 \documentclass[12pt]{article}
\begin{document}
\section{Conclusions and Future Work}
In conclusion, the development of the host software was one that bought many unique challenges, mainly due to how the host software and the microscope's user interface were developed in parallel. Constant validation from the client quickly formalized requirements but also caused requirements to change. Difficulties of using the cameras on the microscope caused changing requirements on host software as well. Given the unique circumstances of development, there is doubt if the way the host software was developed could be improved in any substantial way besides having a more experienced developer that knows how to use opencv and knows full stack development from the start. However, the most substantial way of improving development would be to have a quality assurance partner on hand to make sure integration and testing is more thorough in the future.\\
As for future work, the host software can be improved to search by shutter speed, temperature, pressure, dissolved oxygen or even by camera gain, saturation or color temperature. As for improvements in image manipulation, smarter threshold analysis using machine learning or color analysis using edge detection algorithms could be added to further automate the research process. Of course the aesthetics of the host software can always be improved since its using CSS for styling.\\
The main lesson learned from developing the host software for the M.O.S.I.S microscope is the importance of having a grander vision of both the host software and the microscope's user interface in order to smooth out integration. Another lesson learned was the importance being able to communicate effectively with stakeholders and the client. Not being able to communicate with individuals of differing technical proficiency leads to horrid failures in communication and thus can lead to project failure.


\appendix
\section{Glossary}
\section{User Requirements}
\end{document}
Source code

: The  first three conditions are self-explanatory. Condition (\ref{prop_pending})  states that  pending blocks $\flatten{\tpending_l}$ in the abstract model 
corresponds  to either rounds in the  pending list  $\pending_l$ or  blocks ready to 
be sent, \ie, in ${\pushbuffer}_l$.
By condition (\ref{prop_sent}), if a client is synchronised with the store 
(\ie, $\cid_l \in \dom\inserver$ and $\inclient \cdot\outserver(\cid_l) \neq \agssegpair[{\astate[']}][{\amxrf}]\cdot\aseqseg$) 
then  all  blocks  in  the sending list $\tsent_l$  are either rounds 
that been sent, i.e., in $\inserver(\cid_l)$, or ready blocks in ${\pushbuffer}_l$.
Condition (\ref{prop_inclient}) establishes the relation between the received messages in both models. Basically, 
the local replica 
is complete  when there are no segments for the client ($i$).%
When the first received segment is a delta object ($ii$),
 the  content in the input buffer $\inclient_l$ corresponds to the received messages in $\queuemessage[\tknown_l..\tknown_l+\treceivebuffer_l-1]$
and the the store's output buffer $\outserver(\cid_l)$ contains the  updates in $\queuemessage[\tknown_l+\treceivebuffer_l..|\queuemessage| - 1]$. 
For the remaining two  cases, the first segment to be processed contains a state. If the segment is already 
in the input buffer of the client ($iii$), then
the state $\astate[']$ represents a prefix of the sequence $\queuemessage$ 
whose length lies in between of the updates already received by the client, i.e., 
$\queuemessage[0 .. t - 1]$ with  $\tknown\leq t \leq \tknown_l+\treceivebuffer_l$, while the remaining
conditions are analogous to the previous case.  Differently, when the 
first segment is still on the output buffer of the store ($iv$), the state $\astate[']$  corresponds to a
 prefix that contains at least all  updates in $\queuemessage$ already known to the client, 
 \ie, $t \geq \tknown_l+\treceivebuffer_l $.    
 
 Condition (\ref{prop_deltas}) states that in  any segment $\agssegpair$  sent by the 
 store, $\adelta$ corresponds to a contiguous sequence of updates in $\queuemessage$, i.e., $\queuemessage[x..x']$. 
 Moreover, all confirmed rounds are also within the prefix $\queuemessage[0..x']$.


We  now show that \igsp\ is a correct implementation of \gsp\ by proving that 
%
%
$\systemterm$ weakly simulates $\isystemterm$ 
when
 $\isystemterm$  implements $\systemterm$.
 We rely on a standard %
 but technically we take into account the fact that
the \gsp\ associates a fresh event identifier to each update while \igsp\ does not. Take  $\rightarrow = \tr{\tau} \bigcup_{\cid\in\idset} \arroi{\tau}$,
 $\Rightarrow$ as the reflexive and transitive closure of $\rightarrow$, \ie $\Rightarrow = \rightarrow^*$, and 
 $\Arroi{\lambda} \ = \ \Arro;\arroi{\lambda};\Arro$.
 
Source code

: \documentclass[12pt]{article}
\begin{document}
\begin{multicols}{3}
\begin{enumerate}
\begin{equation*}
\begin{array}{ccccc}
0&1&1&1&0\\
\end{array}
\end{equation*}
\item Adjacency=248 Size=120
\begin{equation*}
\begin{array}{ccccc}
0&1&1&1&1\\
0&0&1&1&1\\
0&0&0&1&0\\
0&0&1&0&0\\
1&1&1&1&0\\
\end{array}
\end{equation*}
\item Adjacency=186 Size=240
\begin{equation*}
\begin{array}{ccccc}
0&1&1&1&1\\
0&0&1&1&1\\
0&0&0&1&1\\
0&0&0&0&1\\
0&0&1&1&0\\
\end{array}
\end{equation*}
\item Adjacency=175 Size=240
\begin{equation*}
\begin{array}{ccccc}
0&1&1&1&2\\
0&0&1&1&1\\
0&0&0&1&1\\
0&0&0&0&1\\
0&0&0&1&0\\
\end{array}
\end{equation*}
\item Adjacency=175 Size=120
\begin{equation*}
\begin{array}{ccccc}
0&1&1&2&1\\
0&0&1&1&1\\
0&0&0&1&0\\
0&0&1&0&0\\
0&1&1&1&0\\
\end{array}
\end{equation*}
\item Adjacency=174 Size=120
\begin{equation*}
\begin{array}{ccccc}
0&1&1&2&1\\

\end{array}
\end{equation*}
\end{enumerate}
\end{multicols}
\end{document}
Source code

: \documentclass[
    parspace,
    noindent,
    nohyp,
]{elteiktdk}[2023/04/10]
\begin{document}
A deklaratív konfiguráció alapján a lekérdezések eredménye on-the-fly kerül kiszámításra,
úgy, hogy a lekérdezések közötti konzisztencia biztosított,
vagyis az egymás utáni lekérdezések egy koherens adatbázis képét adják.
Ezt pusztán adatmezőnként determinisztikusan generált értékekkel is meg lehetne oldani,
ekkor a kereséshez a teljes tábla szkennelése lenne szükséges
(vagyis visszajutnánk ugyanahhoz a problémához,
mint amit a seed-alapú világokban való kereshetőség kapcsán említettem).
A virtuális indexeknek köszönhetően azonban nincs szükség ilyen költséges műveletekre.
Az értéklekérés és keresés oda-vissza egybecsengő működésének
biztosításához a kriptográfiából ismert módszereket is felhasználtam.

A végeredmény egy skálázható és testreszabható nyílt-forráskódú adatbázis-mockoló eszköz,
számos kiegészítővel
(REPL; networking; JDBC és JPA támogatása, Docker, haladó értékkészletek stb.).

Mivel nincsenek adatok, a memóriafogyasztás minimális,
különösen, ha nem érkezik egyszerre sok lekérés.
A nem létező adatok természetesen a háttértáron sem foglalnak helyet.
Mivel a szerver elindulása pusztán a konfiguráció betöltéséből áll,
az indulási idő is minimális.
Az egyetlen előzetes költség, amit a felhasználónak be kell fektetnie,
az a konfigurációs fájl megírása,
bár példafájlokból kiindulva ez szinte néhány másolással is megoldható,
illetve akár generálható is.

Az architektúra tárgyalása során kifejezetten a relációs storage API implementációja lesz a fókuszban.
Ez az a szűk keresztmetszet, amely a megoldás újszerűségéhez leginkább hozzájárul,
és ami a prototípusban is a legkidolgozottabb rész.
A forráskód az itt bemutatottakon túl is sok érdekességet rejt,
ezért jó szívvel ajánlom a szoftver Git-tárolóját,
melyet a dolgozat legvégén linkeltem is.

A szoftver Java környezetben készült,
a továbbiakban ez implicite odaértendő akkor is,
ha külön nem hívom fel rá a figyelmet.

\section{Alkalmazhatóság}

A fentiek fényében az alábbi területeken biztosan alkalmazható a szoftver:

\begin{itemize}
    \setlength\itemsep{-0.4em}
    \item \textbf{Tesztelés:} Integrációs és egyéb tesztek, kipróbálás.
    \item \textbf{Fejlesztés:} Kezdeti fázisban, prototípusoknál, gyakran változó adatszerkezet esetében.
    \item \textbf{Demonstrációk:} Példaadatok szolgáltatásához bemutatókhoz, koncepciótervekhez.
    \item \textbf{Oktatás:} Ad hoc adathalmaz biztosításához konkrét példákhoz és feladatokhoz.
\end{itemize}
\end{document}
+ + +
◆ Required work ◆
To answer, copy each line from the material above that has the word "could".

◆ Answer to this task ◆
In conclusion, the development of the host software was one that bought many unique challenges, mainly due to how the host software and the microscope's user interface were developed in parallel. Constant validation from the client quickly formalized requirements but also caused requirements to change. Difficulties of using the cameras on the microscope caused changing requirements on host software as well. Given the unique circumstances of development, there is doubt if the way the host software was developed could be improved in any substantial way besides having a more experienced developer that knows how to use opencv and knows full stack development from the start. However, the most substantial way of improving development would be to have a quality assurance partner on hand to make sure integration and testing is more thorough in the future.\\
As for future work, the host software can be improved to search by shutter speed, temperature, pressure, dissolved oxygen or even by camera gain, saturation or color temperature. As for improvements in image manipulation, smarter threshold analysis using machine learning or color analysis using edge detection algorithms could be added to further automate the research process. Of course the aesthetics of the host software can always be improved since its using CSS for styling.\\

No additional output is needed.